Stored data entries:

━━━━━━━━━━

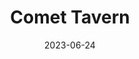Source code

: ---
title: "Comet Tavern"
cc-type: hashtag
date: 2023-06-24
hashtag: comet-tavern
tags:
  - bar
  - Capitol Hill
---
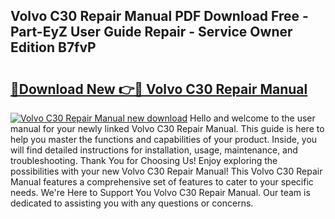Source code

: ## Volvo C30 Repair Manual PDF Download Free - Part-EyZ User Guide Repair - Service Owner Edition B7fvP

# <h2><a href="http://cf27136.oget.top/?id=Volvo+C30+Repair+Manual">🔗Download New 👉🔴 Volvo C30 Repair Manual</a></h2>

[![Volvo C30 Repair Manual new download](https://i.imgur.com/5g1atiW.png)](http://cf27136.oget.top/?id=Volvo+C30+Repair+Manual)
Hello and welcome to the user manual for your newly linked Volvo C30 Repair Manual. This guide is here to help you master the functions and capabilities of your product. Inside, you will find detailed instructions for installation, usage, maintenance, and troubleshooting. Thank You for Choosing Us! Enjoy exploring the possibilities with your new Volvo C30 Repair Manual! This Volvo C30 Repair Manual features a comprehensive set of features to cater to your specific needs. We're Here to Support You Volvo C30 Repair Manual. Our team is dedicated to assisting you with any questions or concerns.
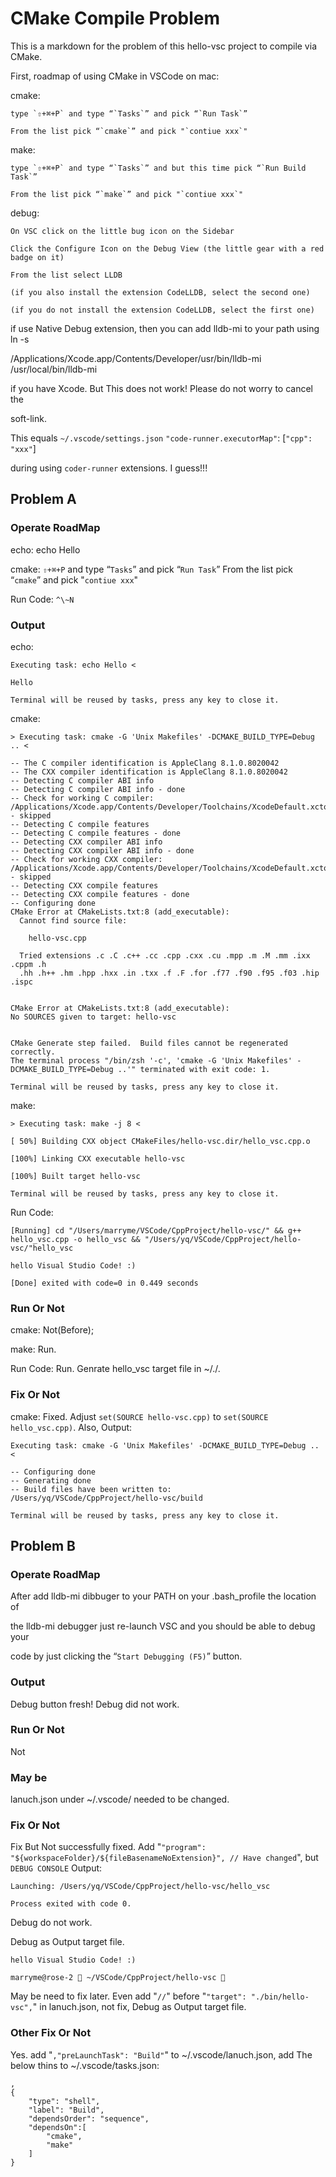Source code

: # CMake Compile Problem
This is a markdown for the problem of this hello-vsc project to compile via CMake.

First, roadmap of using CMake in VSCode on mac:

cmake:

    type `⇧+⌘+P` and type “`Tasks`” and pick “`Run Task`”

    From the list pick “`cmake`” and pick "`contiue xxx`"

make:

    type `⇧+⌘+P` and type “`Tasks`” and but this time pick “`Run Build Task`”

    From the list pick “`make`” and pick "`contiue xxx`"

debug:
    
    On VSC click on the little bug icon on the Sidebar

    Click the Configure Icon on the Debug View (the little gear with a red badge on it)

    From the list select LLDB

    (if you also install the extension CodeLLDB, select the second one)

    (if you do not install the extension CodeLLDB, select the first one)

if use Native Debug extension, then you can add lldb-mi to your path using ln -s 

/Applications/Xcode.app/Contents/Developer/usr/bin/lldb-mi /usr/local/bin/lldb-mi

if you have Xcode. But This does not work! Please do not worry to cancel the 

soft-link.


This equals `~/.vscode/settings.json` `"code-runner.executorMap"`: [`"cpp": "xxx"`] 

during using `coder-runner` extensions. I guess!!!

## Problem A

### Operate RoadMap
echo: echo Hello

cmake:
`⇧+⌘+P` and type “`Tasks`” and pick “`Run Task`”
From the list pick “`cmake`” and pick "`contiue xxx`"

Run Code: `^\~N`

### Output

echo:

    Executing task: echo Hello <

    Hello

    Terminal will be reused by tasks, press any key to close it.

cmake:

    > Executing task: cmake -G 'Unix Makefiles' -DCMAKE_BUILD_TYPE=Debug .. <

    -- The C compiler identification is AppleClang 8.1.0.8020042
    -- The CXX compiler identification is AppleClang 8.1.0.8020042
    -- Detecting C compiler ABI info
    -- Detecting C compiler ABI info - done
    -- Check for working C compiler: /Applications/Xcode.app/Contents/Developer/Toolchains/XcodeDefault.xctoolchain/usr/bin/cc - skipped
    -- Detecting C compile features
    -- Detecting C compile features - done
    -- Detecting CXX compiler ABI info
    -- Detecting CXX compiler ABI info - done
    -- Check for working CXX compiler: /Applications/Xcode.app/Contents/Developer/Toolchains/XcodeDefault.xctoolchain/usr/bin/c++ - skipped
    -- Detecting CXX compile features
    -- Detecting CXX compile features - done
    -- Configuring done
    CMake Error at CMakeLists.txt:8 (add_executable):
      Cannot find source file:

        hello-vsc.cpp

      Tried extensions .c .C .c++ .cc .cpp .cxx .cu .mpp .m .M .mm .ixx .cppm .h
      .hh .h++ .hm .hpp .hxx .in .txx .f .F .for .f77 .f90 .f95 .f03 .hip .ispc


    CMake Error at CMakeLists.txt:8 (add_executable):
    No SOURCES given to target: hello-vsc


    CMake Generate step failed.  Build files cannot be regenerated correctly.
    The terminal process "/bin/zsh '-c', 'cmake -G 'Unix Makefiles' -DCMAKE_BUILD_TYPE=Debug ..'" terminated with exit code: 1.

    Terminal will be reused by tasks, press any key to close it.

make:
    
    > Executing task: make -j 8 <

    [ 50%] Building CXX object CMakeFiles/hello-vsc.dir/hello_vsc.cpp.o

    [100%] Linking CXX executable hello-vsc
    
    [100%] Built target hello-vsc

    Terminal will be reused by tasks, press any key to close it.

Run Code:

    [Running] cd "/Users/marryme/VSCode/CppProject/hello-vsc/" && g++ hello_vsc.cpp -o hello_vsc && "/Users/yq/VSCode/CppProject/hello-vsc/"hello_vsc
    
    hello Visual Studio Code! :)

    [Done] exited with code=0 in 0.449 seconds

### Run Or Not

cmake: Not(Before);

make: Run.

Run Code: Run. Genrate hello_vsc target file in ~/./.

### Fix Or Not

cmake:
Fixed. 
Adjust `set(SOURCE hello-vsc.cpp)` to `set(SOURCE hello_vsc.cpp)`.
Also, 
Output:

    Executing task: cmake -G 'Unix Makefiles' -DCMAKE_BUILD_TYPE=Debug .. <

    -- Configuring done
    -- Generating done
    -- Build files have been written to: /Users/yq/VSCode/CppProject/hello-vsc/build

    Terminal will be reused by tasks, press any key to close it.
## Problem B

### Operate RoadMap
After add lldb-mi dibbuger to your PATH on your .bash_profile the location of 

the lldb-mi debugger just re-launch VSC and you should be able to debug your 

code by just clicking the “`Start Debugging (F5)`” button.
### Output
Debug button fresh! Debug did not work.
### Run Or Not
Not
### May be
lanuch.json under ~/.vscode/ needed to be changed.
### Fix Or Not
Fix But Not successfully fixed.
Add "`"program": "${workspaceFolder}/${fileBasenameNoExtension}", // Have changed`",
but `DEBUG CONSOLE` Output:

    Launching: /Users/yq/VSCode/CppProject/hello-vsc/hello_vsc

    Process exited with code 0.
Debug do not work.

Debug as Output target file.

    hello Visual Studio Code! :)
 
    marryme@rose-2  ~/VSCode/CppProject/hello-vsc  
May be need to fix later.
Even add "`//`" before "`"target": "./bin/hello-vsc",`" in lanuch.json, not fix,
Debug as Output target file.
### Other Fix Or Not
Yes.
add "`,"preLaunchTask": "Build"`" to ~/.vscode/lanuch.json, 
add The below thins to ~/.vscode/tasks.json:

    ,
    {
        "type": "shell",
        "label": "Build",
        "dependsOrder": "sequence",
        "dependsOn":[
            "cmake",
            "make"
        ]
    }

━━━━━━━━━━

Please copy the entries in full. Leave each image out.

▸ **Result for this exercise**
Source code

: ---
title: "Comet Tavern"
cc-type: hashtag
date: 2023-06-24
hashtag: comet-tavern
tags:
  - bar
  - Capitol Hill
---
Source code

: ## Volvo C30 Repair Manual PDF Download Free - Part-EyZ User Guide Repair - Service Owner Edition B7fvP

# <h2><a href="http://cf27136.oget.top/?id=Volvo+C30+Repair+Manual">🔗Download New 👉🔴 Volvo C30 Repair Manual</a></h2>

[![Volvo C30 Repair Manual new download](https://i.imgur.com/5g1atiW.png)](http://cf27136.oget.top/?id=Volvo+C30+Repair+Manual)
Hello and welcome to the user manual for your newly linked Volvo C30 Repair Manual. This guide is here to help you master the functions and capabilities of your product. Inside, you will find detailed instructions for installation, usage, maintenance, and troubleshooting. Thank You for Choosing Us! Enjoy exploring the possibilities with your new Volvo C30 Repair Manual! This Volvo C30 Repair Manual features a comprehensive set of features to cater to your specific needs. We're Here to Support You Volvo C30 Repair Manual. Our team is dedicated to assisting you with any questions or concerns.
Source code

: # CMake Compile Problem
This is a markdown for the problem of this hello-vsc project to compile via CMake.

First, roadmap of using CMake in VSCode on mac:

cmake:

    type `⇧+⌘+P` and type “`Tasks`” and pick “`Run Task`”

    From the list pick “`cmake`” and pick "`contiue xxx`"

make:

    type `⇧+⌘+P` and type “`Tasks`” and but this time pick “`Run Build Task`”

    From the list pick “`make`” and pick "`contiue xxx`"

debug:
    
    On VSC click on the little bug icon on the Sidebar

    Click the Configure Icon on the Debug View (the little gear with a red badge on it)

    From the list select LLDB

    (if you also install the extension CodeLLDB, select the second one)

    (if you do not install the extension CodeLLDB, select the first one)

if use Native Debug extension, then you can add lldb-mi to your path using ln -s 

/Applications/Xcode.app/Contents/Developer/usr/bin/lldb-mi /usr/local/bin/lldb-mi

if you have Xcode. But This does not work! Please do not worry to cancel the 

soft-link.


This equals `~/.vscode/settings.json` `"code-runner.executorMap"`: [`"cpp": "xxx"`] 

during using `coder-runner` extensions. I guess!!!

## Problem A

### Operate RoadMap
echo: echo Hello

cmake:
`⇧+⌘+P` and type “`Tasks`” and pick “`Run Task`”
From the list pick “`cmake`” and pick "`contiue xxx`"

Run Code: `^\~N`

### Output

echo:

    Executing task: echo Hello <

    Hello

    Terminal will be reused by tasks, press any key to close it.

cmake:

    > Executing task: cmake -G 'Unix Makefiles' -DCMAKE_BUILD_TYPE=Debug .. <

    -- The C compiler identification is AppleClang 8.1.0.8020042
    -- The CXX compiler identification is AppleClang 8.1.0.8020042
    -- Detecting C compiler ABI info
    -- Detecting C compiler ABI info - done
    -- Check for working C compiler: /Applications/Xcode.app/Contents/Developer/Toolchains/XcodeDefault.xctoolchain/usr/bin/cc - skipped
    -- Detecting C compile features
    -- Detecting C compile features - done
    -- Detecting CXX compiler ABI info
    -- Detecting CXX compiler ABI info - done
    -- Check for working CXX compiler: /Applications/Xcode.app/Contents/Developer/Toolchains/XcodeDefault.xctoolchain/usr/bin/c++ - skipped
    -- Detecting CXX compile features
    -- Detecting CXX compile features - done
    -- Configuring done
    CMake Error at CMakeLists.txt:8 (add_executable):
      Cannot find source file:

        hello-vsc.cpp

      Tried extensions .c .C .c++ .cc .cpp .cxx .cu .mpp .m .M .mm .ixx .cppm .h
      .hh .h++ .hm .hpp .hxx .in .txx .f .F .for .f77 .f90 .f95 .f03 .hip .ispc


    CMake Error at CMakeLists.txt:8 (add_executable):
    No SOURCES given to target: hello-vsc


    CMake Generate step failed.  Build files cannot be regenerated correctly.
    The terminal process "/bin/zsh '-c', 'cmake -G 'Unix Makefiles' -DCMAKE_BUILD_TYPE=Debug ..'" terminated with exit code: 1.

    Terminal will be reused by tasks, press any key to close it.

make:
    
    > Executing task: make -j 8 <

    [ 50%] Building CXX object CMakeFiles/hello-vsc.dir/hello_vsc.cpp.o

    [100%] Linking CXX executable hello-vsc
    
    [100%] Built target hello-vsc

    Terminal will be reused by tasks, press any key to close it.

Run Code:

    [Running] cd "/Users/marryme/VSCode/CppProject/hello-vsc/" && g++ hello_vsc.cpp -o hello_vsc && "/Users/yq/VSCode/CppProject/hello-vsc/"hello_vsc
    
    hello Visual Studio Code! :)

    [Done] exited with code=0 in 0.449 seconds

### Run Or Not

cmake: Not(Before);

make: Run.

Run Code: Run. Genrate hello_vsc target file in ~/./.

### Fix Or Not

cmake:
Fixed. 
Adjust `set(SOURCE hello-vsc.cpp)` to `set(SOURCE hello_vsc.cpp)`.
Also, 
Output:

    Executing task: cmake -G 'Unix Makefiles' -DCMAKE_BUILD_TYPE=Debug .. <

    -- Configuring done
    -- Generating done
    -- Build files have been written to: /Users/yq/VSCode/CppProject/hello-vsc/build

    Terminal will be reused by tasks, press any key to close it.
## Problem B

### Operate RoadMap
After add lldb-mi dibbuger to your PATH on your .bash_profile the location of 

the lldb-mi debugger just re-launch VSC and you should be able to debug your 

code by just clicking the “`Start Debugging (F5)`” button.
### Output
Debug button fresh! Debug did not work.
### Run Or Not
Not
### May be
lanuch.json under ~/.vscode/ needed to be changed.
### Fix Or Not
Fix But Not successfully fixed.
Add "`"program": "${workspaceFolder}/${fileBasenameNoExtension}", // Have changed`",
but `DEBUG CONSOLE` Output:

    Launching: /Users/yq/VSCode/CppProject/hello-vsc/hello_vsc

    Process exited with code 0.
Debug do not work.

Debug as Output target file.

    hello Visual Studio Code! :)
 
    marryme@rose-2  ~/VSCode/CppProject/hello-vsc  
May be need to fix later.
Even add "`//`" before "`"target": "./bin/hello-vsc",`" in lanuch.json, not fix,
Debug as Output target file.
### Other Fix Or Not
Yes.
add "`,"preLaunchTask": "Build"`" to ~/.vscode/lanuch.json, 
add The below thins to ~/.vscode/tasks.json:

    ,
    {
        "type": "shell",
        "label": "Build",
        "dependsOrder": "sequence",
        "dependsOn":[
            "cmake",
            "make"
        ]
    }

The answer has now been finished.